[EXTRACTED ENTRIES — start]

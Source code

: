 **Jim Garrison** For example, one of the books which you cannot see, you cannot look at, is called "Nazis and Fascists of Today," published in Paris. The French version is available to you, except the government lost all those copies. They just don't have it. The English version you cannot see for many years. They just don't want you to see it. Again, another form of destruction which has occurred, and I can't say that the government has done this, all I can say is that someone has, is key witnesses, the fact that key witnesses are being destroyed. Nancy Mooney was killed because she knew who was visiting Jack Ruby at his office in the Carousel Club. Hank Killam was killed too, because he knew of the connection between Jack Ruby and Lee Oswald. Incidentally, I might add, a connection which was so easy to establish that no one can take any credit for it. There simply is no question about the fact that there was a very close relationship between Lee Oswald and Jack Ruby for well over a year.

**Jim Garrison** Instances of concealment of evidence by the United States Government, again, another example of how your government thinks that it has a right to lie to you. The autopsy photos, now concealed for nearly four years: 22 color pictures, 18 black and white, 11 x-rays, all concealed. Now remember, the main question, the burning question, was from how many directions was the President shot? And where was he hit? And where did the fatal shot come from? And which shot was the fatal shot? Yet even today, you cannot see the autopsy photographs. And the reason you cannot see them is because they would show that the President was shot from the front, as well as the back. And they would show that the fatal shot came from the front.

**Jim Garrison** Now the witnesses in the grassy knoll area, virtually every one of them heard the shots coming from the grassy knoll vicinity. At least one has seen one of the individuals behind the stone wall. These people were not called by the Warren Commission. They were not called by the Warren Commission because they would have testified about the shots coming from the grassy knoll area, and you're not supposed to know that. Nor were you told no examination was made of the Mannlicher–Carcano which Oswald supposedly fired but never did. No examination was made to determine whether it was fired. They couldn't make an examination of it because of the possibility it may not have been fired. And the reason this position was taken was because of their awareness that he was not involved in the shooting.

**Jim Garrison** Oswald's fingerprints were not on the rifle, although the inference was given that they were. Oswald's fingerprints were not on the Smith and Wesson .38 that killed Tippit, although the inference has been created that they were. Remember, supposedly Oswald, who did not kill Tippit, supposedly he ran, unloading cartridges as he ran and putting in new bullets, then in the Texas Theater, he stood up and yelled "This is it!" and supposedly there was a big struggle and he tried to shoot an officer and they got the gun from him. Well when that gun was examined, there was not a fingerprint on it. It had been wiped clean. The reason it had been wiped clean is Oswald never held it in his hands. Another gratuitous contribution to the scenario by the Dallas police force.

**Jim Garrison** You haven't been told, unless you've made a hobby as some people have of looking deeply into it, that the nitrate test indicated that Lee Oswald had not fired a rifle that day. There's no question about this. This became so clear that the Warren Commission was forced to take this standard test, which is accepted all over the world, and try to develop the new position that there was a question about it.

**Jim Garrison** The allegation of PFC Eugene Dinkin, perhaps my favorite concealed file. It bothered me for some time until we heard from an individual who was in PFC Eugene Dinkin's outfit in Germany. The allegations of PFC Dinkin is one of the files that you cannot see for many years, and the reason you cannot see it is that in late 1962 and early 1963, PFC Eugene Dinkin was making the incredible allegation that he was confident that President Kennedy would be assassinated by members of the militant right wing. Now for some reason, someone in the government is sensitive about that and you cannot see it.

[EXTRACTED ENTRIES — finish]

WHAT IS EXPECTED: Look through the entries above; find each line with the word "Warren" and copy it.

SOLUTION TO THE EXERCISE:
**Jim Garrison** Now the witnesses in the grassy knoll area, virtually every one of them heard the shots coming from the grassy knoll vicinity. At least one has seen one of the individuals behind the stone wall. These people were not called by the Warren Commission. They were not called by the Warren Commission because they would have testified about the shots coming from the grassy knoll area, and you're not supposed to know that. Nor were you told no examination was made of the Mannlicher–Carcano which Oswald supposedly fired but never did. No examination was made to determine whether it was fired. They couldn't make an examination of it because of the possibility it may not have been fired. And the reason this position was taken was because of their awareness that he was not involved in the shooting.
**Jim Garrison** You haven't been told, unless you've made a hobby as some people have of looking deeply into it, that the nitrate test indicated that Lee Oswald had not fired a rifle that day. There's no question about this. This became so clear that the Warren Commission was forced to take this standard test, which is accepted all over the world, and try to develop the new position that there was a question about it.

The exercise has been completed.